Dataset records:
· · ·
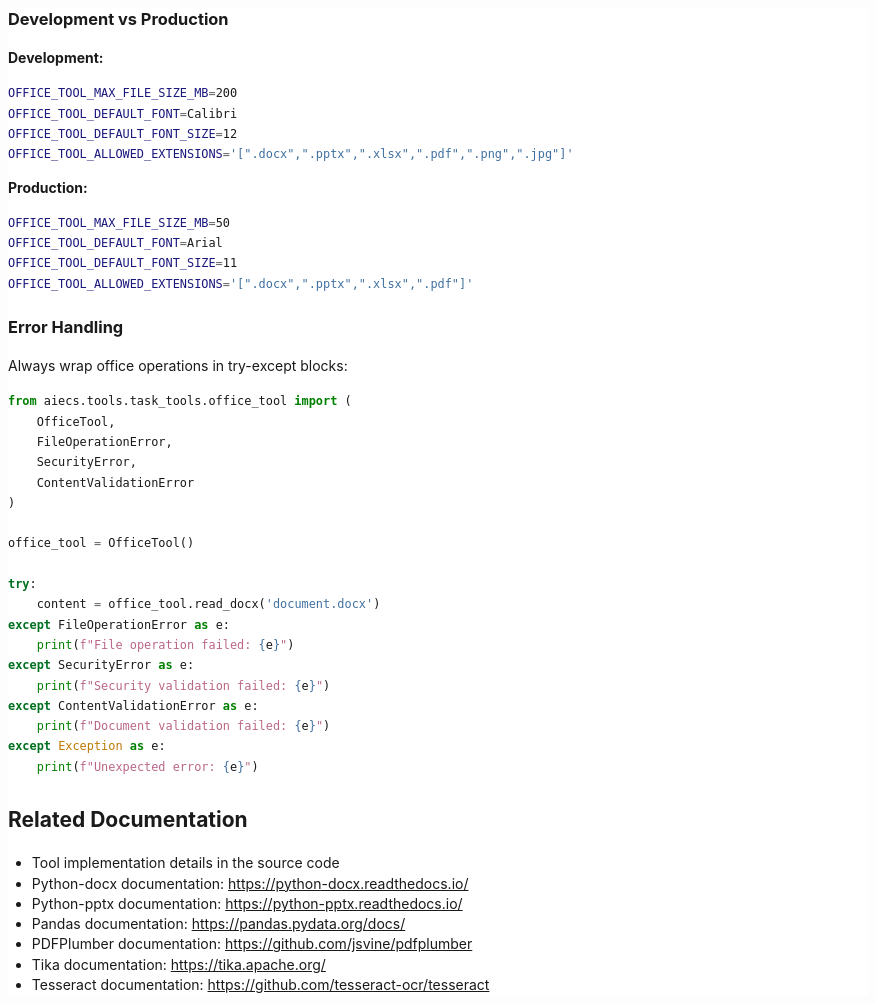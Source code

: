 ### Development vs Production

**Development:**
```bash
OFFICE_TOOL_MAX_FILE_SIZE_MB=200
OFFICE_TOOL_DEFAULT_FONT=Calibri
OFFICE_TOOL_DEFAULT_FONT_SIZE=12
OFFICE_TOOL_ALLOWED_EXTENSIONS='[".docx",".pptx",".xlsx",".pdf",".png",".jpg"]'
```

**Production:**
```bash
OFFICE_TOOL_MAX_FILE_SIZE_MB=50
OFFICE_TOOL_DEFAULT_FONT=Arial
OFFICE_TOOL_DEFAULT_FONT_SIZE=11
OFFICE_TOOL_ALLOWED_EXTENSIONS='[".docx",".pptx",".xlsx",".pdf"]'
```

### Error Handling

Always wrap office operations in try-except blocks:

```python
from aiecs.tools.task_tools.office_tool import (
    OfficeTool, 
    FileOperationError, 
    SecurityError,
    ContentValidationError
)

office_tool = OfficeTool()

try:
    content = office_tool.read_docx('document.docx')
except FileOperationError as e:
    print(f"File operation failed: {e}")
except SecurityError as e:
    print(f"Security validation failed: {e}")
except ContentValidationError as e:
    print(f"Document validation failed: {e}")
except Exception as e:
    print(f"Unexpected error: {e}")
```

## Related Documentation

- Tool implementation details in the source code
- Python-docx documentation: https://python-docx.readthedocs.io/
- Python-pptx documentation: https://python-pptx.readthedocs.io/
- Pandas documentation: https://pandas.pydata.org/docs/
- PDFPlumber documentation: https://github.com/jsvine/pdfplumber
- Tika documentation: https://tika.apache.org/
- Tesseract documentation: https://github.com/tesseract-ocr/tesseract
· · ·
__Work order__.
In the records above, copy exactly the lines from the one that contains "### Error Handling" through the last, and nothing else.

__Solution for this exercise__.
### Error Handling

Always wrap office operations in try-except blocks:

```python
from aiecs.tools.task_tools.office_tool import (
    OfficeTool, 
    FileOperationError, 
    SecurityError,
    ContentValidationError
)

office_tool = OfficeTool()

try:
    content = office_tool.read_docx('document.docx')
except FileOperationError as e:
    print(f"File operation failed: {e}")
except SecurityError as e:
    print(f"Security validation failed: {e}")
except ContentValidationError as e:
    print(f"Document validation failed: {e}")
except Exception as e:
    print(f"Unexpected error: {e}")
```

## Related Documentation

- Tool implementation details in the source code
- Python-docx documentation: https://python-docx.readthedocs.io/
- Python-pptx documentation: https://python-pptx.readthedocs.io/
- Pandas documentation: https://pandas.pydata.org/docs/
- PDFPlumber documentation: https://github.com/jsvine/pdfplumber
- Tika documentation: https://tika.apache.org/
- Tesseract documentation: https://github.com/tesseract-ocr/tesseract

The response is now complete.